Chapter 1: GOD’S GRACE
God’s grace triumphs in spite of human failure and hopelessness. It’s not difficult to find human failure in chapter one. Famine had struck the land because the people of Israel had departed from the Lord (Dt. 28:24). Sadly, Elimelech (his name means “my God is King”) turned to the enemy country of Moab rather than to the Lord in time of crisis. What a loss! Attempting to escape God’s discipline on Israel, he fell into Satan’s snare. The deaths of father and sons further illustrate human failure – people die as a result of sin (Rom. 6:23). Yet God caused their failure to work for good, for it was in Moab that Ruth entered the story.

Human hopelessness could find no better example than Ruth. First, she was from Moab, and therefore shut out from the assembly of the Lord to the tenth generation according to the law (Dt. 23:3-4). Second, she was a widow, destitute and without resources. Third, her only contact with Israel, Naomi, did not give her a clear-cut testimony to the God of Israel. Although Naomi started to move in the right direction by going back to her homeland, she did not encourage her daughters-in-law to go with her. Furthermore she had a bitter spirit and blamed God for her problems.

God delights to triumph over human helplessness, and did so in Ruth’s case. She was not turned aside by Naomi’s insistence that she return to her people and her gods.
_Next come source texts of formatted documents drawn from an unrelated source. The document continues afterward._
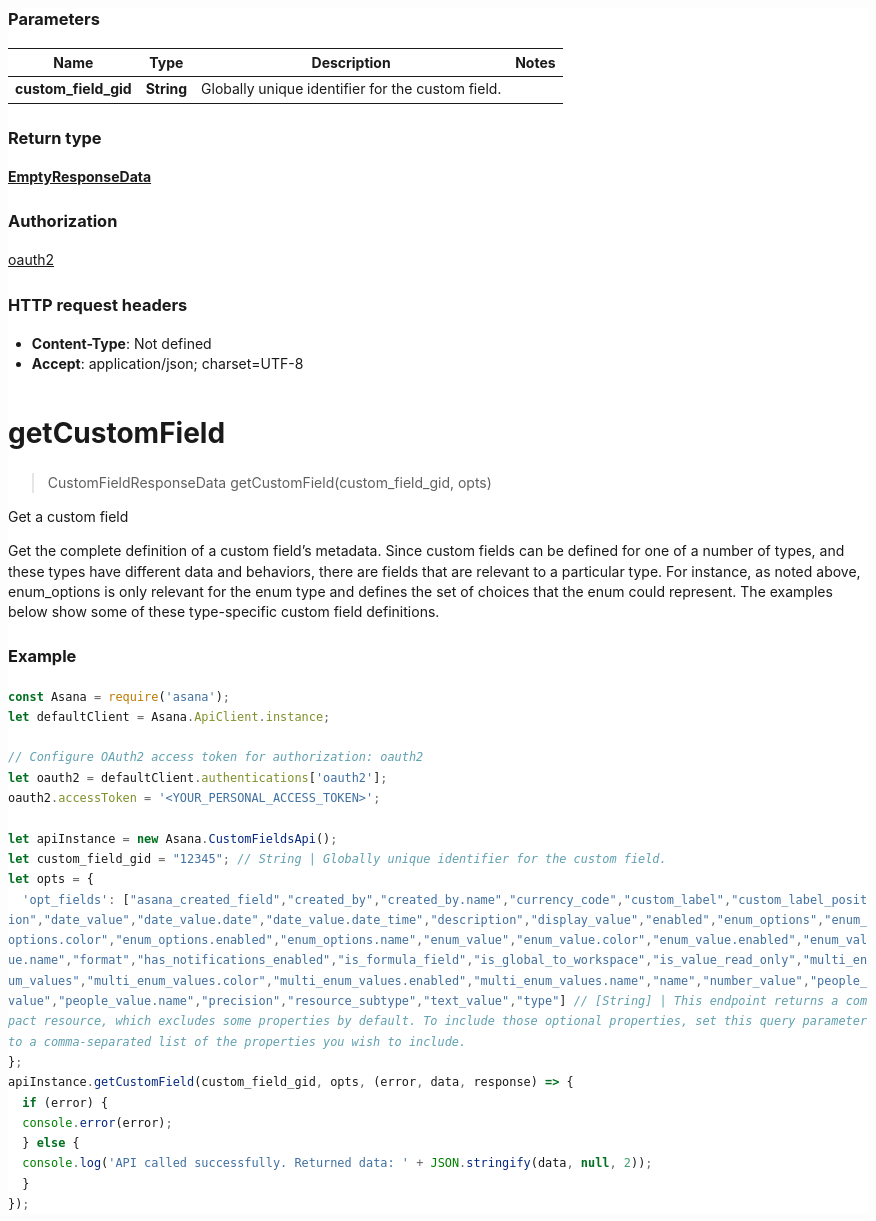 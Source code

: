 ### Parameters

Name | Type | Description  | Notes
------------- | ------------- | ------------- | -------------
 **custom_field_gid** | **String**| Globally unique identifier for the custom field. | 

### Return type

[**EmptyResponseData**](EmptyResponseData.md)

### Authorization

[oauth2](../README.md#oauth2)

### HTTP request headers

 - **Content-Type**: Not defined
 - **Accept**: application/json; charset=UTF-8

<a name="getCustomField"></a>
# **getCustomField**
> CustomFieldResponseData getCustomField(custom_field_gid, opts)

Get a custom field

Get the complete definition of a custom field’s metadata.  Since custom fields can be defined for one of a number of types, and these types have different data and behaviors, there are fields that are relevant to a particular type. For instance, as noted above, enum_options is only relevant for the enum type and defines the set of choices that the enum could represent. The examples below show some of these type-specific custom field definitions.

### Example
```javascript
const Asana = require('asana');
let defaultClient = Asana.ApiClient.instance;

// Configure OAuth2 access token for authorization: oauth2
let oauth2 = defaultClient.authentications['oauth2'];
oauth2.accessToken = '<YOUR_PERSONAL_ACCESS_TOKEN>';

let apiInstance = new Asana.CustomFieldsApi();
let custom_field_gid = "12345"; // String | Globally unique identifier for the custom field.
let opts = { 
  'opt_fields': ["asana_created_field","created_by","created_by.name","currency_code","custom_label","custom_label_position","date_value","date_value.date","date_value.date_time","description","display_value","enabled","enum_options","enum_options.color","enum_options.enabled","enum_options.name","enum_value","enum_value.color","enum_value.enabled","enum_value.name","format","has_notifications_enabled","is_formula_field","is_global_to_workspace","is_value_read_only","multi_enum_values","multi_enum_values.color","multi_enum_values.enabled","multi_enum_values.name","name","number_value","people_value","people_value.name","precision","resource_subtype","text_value","type"] // [String] | This endpoint returns a compact resource, which excludes some properties by default. To include those optional properties, set this query parameter to a comma-separated list of the properties you wish to include.
};
apiInstance.getCustomField(custom_field_gid, opts, (error, data, response) => {
  if (error) {
  console.error(error);
  } else {
  console.log('API called successfully. Returned data: ' + JSON.stringify(data, null, 2));
  }
});
```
Her sister-in-law, Orpah, returned, but Ruth moved with Naomi to Israel. Her beautifully resolute words addressed to Naomi also express her response to God’s grace: “Entreat me not to leave you, or to turn back from following after you; for wherever you go, I will go … your people shall be my people, and your God, my God” (Ruth 1:16). With these few words, Ruth chose a pathway to follow, a place to live, a people to join, and a Person to trust – the God of Israel. Along with Naomi, she arrived in Bethlehem at the beginning of the barley harvest.
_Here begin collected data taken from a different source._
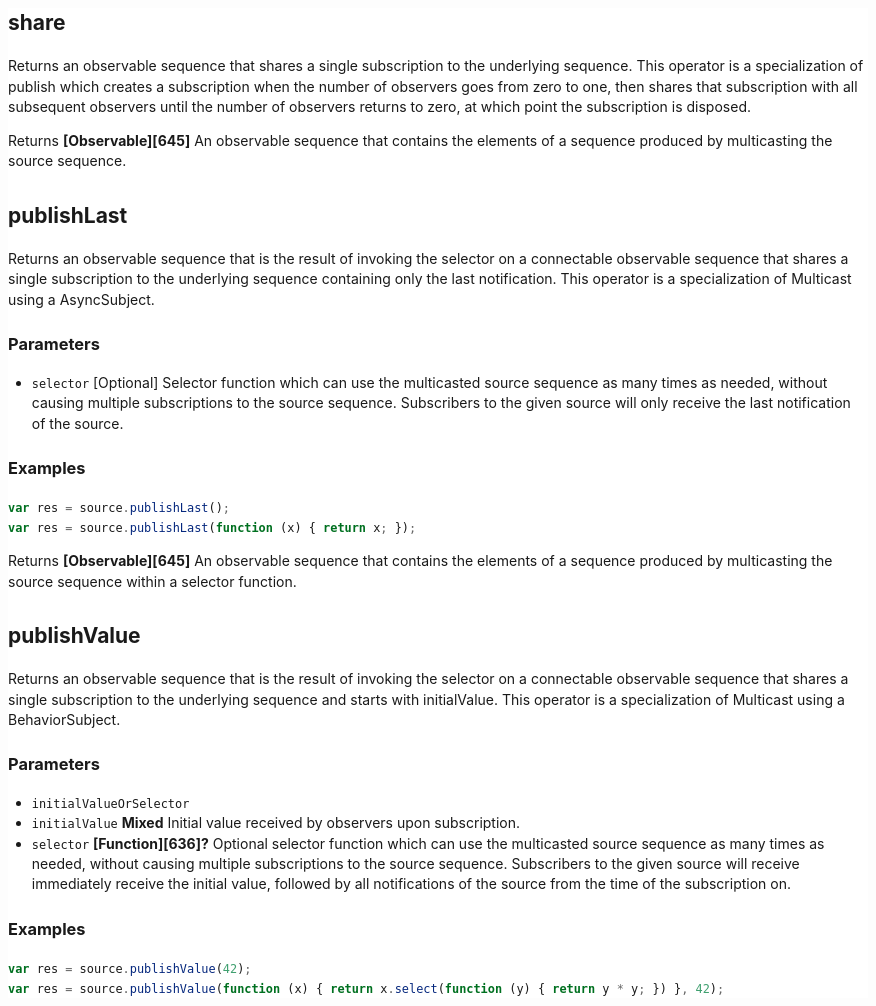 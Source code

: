 ## share

Returns an observable sequence that shares a single subscription to the underlying sequence.
This operator is a specialization of publish which creates a subscription when the number of observers goes from zero to one, then shares that subscription with all subsequent observers until the number of observers returns to zero, at which point the subscription is disposed.

Returns **[Observable][645]** An observable sequence that contains the elements of a sequence produced by multicasting the source sequence.

## publishLast

Returns an observable sequence that is the result of invoking the selector on a connectable observable sequence that shares a single subscription to the underlying sequence containing only the last notification.
This operator is a specialization of Multicast using a AsyncSubject.

### Parameters

-   `selector`  [Optional] Selector function which can use the multicasted source sequence as many times as needed, without causing multiple subscriptions to the source sequence. Subscribers to the given source will only receive the last notification of the source.

### Examples

```javascript
var res = source.publishLast();
var res = source.publishLast(function (x) { return x; });
```

Returns **[Observable][645]** An observable sequence that contains the elements of a sequence produced by multicasting the source sequence within a selector function.

## publishValue

Returns an observable sequence that is the result of invoking the selector on a connectable observable sequence that shares a single subscription to the underlying sequence and starts with initialValue.
This operator is a specialization of Multicast using a BehaviorSubject.

### Parameters

-   `initialValueOrSelector`  
-   `initialValue` **Mixed** Initial value received by observers upon subscription.
-   `selector` **[Function][636]?** Optional selector function which can use the multicasted source sequence as many times as needed, without causing multiple subscriptions to the source sequence. Subscribers to the given source will receive immediately receive the initial value, followed by all notifications of the source from the time of the subscription on.

### Examples

```javascript
var res = source.publishValue(42);
var res = source.publishValue(function (x) { return x.select(function (y) { return y * y; }) }, 42);
```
One of the first people Ruth met in Bethlehem was Boaz. Many things about him remind us of our Lord, Jesus Christ. First, he was a kinsman (relative) of Elimelech. This is important: for God to show us His grace, the Son of God had to become our “kinsman” by becoming a man (Heb. 2:14-15). Second Boaz is called “a man of great wealth.” Of our Lord’s grace it is said, “though He was rich, yet for your sakes He became poor, that you through His poverty might be rich” (2 Cor. 8:9). Third, Boaz came from Bethlehem. Our Lord was born in that very village (Lk. 2:4-6). Fourth, Boaz spoke gracious words, reminding us of the beginning of our Lord’s ministry in Nazareth when all “marveled at the gracious words which proceeded out of His mouth” (Lk. 4:22). Fifth, Boaz showed concern for Ruth, a poor stranger. All four gospels resound with the concern of our Lord for the poor. He came to “preach the gospel to the poor” (Lk. 4:18).
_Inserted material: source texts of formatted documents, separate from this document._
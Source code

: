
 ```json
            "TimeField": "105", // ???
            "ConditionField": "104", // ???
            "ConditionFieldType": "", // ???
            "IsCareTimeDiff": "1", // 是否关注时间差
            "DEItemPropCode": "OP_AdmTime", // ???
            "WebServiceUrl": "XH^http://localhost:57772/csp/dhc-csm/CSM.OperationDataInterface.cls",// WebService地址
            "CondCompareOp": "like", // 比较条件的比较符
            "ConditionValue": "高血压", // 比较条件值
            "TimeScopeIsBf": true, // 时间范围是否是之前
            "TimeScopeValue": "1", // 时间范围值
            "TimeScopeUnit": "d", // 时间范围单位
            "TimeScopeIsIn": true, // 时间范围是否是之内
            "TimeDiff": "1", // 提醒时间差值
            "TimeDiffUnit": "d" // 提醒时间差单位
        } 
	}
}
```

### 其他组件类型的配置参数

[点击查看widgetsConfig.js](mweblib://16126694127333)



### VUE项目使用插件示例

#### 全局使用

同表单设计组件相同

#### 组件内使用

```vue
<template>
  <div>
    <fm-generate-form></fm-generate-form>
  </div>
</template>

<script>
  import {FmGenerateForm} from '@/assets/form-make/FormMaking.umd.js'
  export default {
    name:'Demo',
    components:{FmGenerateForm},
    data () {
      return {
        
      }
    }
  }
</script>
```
The unfolding relationship between Boaz and Ruth typifies the relationship between Christ and His people. He invited her to glean in his fields, assuring her of protection. When mealtime came, he welcomed her at his table. He even took care of her in ways of which she was unaware, instructing his reapers to “let some grain from the bundles fall purposely for her” (2:16). This reminds us of our acceptance in Christ (Eph. 1:6), of the fellowship into which He has called us (Eph. 2:19-22), and of His promise to meet our every need (Phil. 4:19).

No wonder Ruth was drawn to Boaz. The account says “she happened to come to the part of the field belonging to Boaz” (2:3), but it leaves no doubt that God directed her there. Notice that she did not sit idly at home lamenting her poverty and waiting for a handout. She knew she was poor, so she made the effort to “go and glean” – not an easy or respectable job. Then as Boaz began to take notice of her, she was overwhelmed both by his favor and her unworthiness.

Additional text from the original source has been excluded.